▶ _Exercise requirements_:
Every record below should be written out exactly; pictures stay out.

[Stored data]
<<<<
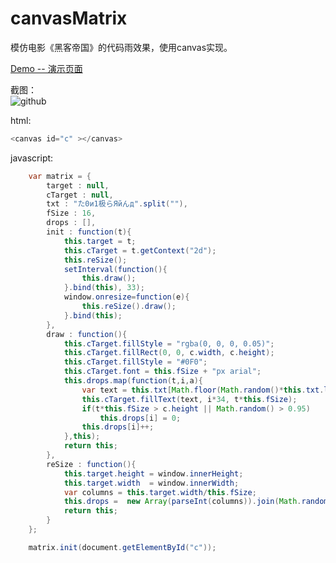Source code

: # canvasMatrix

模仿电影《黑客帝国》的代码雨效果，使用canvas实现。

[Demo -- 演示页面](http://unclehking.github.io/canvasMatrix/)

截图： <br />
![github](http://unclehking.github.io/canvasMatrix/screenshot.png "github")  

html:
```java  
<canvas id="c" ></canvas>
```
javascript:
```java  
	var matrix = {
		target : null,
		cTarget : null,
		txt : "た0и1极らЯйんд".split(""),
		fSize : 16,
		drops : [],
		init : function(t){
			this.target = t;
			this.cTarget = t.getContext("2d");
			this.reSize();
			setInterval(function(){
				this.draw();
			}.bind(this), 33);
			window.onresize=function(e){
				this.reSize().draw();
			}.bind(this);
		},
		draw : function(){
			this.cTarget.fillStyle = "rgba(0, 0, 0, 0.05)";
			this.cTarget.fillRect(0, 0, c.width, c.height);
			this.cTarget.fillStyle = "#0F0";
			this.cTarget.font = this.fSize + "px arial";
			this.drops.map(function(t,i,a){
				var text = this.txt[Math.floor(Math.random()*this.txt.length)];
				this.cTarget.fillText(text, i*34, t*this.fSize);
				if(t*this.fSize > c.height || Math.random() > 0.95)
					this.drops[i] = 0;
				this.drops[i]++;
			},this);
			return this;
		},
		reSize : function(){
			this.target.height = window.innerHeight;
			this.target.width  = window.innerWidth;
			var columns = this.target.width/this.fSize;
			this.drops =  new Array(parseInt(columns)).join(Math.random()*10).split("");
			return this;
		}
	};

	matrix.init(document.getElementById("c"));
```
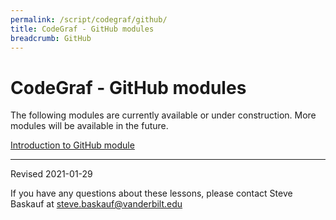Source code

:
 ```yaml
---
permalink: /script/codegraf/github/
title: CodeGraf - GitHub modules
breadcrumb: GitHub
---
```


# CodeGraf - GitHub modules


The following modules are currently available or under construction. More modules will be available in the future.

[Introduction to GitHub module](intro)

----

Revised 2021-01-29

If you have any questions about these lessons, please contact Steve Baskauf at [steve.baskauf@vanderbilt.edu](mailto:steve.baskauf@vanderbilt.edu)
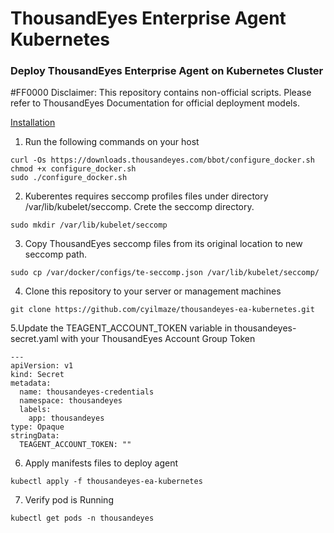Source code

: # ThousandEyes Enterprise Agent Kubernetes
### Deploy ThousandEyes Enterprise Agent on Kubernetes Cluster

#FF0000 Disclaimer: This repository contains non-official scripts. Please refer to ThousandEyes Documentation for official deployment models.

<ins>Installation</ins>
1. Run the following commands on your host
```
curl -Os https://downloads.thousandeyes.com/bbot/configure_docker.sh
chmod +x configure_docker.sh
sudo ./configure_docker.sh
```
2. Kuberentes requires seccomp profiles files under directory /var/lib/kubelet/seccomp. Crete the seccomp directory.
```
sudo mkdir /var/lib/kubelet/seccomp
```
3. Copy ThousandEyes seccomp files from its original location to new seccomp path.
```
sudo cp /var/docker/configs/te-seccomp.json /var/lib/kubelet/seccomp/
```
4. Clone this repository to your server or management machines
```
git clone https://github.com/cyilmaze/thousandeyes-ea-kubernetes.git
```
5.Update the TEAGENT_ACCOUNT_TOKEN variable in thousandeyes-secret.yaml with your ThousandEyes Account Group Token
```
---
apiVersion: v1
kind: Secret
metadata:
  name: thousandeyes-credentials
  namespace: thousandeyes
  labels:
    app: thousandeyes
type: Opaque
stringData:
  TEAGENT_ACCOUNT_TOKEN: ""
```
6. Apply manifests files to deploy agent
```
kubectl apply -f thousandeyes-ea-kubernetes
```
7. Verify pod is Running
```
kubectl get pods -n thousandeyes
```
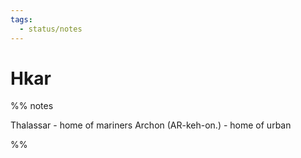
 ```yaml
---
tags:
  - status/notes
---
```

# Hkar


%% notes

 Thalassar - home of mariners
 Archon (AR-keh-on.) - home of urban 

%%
>>>>
▶ _Response below_:
Source code

: # canvasMatrix

模仿电影《黑客帝国》的代码雨效果，使用canvas实现。

[Demo -- 演示页面](http://unclehking.github.io/canvasMatrix/)

截图： <br />
![github](http://unclehking.github.io/canvasMatrix/screenshot.png "github")  

html:
```java  
<canvas id="c" ></canvas>
```
javascript:
```java  
	var matrix = {
		target : null,
		cTarget : null,
		txt : "た0и1极らЯйんд".split(""),
		fSize : 16,
		drops : [],
		init : function(t){
			this.target = t;
			this.cTarget = t.getContext("2d");
			this.reSize();
			setInterval(function(){
				this.draw();
			}.bind(this), 33);
			window.onresize=function(e){
				this.reSize().draw();
			}.bind(this);
		},
		draw : function(){
			this.cTarget.fillStyle = "rgba(0, 0, 0, 0.05)";
			this.cTarget.fillRect(0, 0, c.width, c.height);
			this.cTarget.fillStyle = "#0F0";
			this.cTarget.font = this.fSize + "px arial";
			this.drops.map(function(t,i,a){
				var text = this.txt[Math.floor(Math.random()*this.txt.length)];
				this.cTarget.fillText(text, i*34, t*this.fSize);
				if(t*this.fSize > c.height || Math.random() > 0.95)
					this.drops[i] = 0;
				this.drops[i]++;
			},this);
			return this;
		},
		reSize : function(){
			this.target.height = window.innerHeight;
			this.target.width  = window.innerWidth;
			var columns = this.target.width/this.fSize;
			this.drops =  new Array(parseInt(columns)).join(Math.random()*10).split("");
			return this;
		}
	};

	matrix.init(document.getElementById("c"));
```
Source code

:
 ```yaml
---
permalink: /script/codegraf/github/
title: CodeGraf - GitHub modules
breadcrumb: GitHub
---
```


# CodeGraf - GitHub modules


The following modules are currently available or under construction. More modules will be available in the future.

[Introduction to GitHub module](intro)

----

Revised 2021-01-29

If you have any questions about these lessons, please contact Steve Baskauf at [steve.baskauf@vanderbilt.edu](mailto:steve.baskauf@vanderbilt.edu)
Source code

: # ThousandEyes Enterprise Agent Kubernetes
### Deploy ThousandEyes Enterprise Agent on Kubernetes Cluster

#FF0000 Disclaimer: This repository contains non-official scripts. Please refer to ThousandEyes Documentation for official deployment models.

<ins>Installation</ins>
1. Run the following commands on your host
```
curl -Os https://downloads.thousandeyes.com/bbot/configure_docker.sh
chmod +x configure_docker.sh
sudo ./configure_docker.sh
```
2. Kuberentes requires seccomp profiles files under directory /var/lib/kubelet/seccomp. Crete the seccomp directory.
```
sudo mkdir /var/lib/kubelet/seccomp
```
3. Copy ThousandEyes seccomp files from its original location to new seccomp path.
```
sudo cp /var/docker/configs/te-seccomp.json /var/lib/kubelet/seccomp/
```
4. Clone this repository to your server or management machines
```
git clone https://github.com/cyilmaze/thousandeyes-ea-kubernetes.git
```
5.Update the TEAGENT_ACCOUNT_TOKEN variable in thousandeyes-secret.yaml with your ThousandEyes Account Group Token
```
---
apiVersion: v1
kind: Secret
metadata:
  name: thousandeyes-credentials
  namespace: thousandeyes
  labels:
    app: thousandeyes
type: Opaque
stringData:
  TEAGENT_ACCOUNT_TOKEN: ""
```
6. Apply manifests files to deploy agent
```
kubectl apply -f thousandeyes-ea-kubernetes
```
7. Verify pod is Running
```
kubectl get pods -n thousandeyes
```
 ```yaml
---
tags:
  - status/notes
---
```

# Hkar


%% notes

 Thalassar - home of mariners
 Archon (AR-keh-on.) - home of urban 

%%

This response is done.